Scientific classification
- Kingdom: Animalia
- Phylum: Arthropoda
- Subphylum: Chelicerata
- Class: Arachnida
- Order: Araneae
- Infraorder: Araneomorphae
- Family: Gnaphosidae
- Genus: Haplodrassus
- Species: H. caffrerianus
- Binomial name: Haplodrassus caffrerianus (Purcell, 1907)
- Synonyms: Drassodes caffrerianus Purcell, 1907 ;

= Haplodrassus caffrerianus =

- Authority: (Purcell, 1907)

Species of spider

Haplodrassus caffrerianus is a species of spider in the family Gnaphosidae.
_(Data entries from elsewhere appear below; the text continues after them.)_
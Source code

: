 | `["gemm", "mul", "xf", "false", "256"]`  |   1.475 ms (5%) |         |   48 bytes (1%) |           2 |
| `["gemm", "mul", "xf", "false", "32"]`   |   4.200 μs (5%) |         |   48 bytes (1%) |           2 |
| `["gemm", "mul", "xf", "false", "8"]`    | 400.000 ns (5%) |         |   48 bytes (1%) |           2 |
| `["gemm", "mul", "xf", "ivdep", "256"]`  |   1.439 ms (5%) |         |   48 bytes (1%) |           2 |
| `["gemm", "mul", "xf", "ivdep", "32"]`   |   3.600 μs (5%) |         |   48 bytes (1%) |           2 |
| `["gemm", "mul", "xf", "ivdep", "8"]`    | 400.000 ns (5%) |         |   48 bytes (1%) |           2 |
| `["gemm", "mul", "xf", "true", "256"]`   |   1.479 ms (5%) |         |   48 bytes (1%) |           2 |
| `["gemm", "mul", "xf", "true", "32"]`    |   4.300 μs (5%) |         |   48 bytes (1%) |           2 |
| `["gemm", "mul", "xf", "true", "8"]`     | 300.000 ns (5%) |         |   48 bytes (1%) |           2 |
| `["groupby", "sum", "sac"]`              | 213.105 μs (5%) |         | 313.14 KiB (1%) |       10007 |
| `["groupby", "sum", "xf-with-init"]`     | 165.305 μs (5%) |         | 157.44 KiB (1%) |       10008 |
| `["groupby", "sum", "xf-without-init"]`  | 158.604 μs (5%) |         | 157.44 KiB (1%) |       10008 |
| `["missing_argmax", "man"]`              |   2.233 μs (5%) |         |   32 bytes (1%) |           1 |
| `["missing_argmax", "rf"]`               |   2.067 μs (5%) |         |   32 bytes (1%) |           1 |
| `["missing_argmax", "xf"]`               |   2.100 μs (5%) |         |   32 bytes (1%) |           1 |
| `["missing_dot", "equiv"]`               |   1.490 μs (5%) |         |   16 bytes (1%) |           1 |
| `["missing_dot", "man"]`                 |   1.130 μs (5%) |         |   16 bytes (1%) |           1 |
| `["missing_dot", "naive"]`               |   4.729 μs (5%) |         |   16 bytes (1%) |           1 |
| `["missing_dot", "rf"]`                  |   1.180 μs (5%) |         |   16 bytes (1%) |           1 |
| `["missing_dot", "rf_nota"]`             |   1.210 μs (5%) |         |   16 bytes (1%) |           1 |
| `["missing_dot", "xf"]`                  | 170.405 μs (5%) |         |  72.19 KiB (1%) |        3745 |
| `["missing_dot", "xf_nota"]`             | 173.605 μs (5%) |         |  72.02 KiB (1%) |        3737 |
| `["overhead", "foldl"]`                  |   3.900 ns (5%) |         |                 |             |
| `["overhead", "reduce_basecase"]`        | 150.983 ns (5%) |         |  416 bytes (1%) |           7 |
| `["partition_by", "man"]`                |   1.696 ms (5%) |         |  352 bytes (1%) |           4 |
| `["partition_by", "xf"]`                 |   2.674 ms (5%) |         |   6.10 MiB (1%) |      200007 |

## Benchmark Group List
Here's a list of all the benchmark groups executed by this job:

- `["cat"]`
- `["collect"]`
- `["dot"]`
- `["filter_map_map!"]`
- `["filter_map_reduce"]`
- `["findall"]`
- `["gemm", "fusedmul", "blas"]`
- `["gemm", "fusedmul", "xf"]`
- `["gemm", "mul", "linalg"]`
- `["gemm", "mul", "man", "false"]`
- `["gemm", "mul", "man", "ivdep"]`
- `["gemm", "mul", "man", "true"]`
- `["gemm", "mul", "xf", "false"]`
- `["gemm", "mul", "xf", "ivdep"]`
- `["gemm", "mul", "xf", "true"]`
It is endemic to South Africa.

==Distribution==
Haplodrassus caffrerianus is found only in the Eastern Cape province of South Africa, specifically near Maclear at the type locality of Keneha Bridge.

==Habitat and ecology==
The species is a free-living ground dweller that inhabits the Grassland biome at an altitude of 1,253 m above sea level.

==Description==

Haplodrassus caffrerianus is known only from males.

==Conservation==
Haplodrassus caffrerianus is listed as Data Deficient due to taxonomic reasons. More sampling is needed to collect female specimens and determine the species' full range.

==Taxonomy==
The species was originally described by W. F. Purcell in 1907 as Drassodes caffrerianus. In 2025, Yuri M. Marusik and :species:Charles R. Haddad transferred the species to the genus Haplodrassus.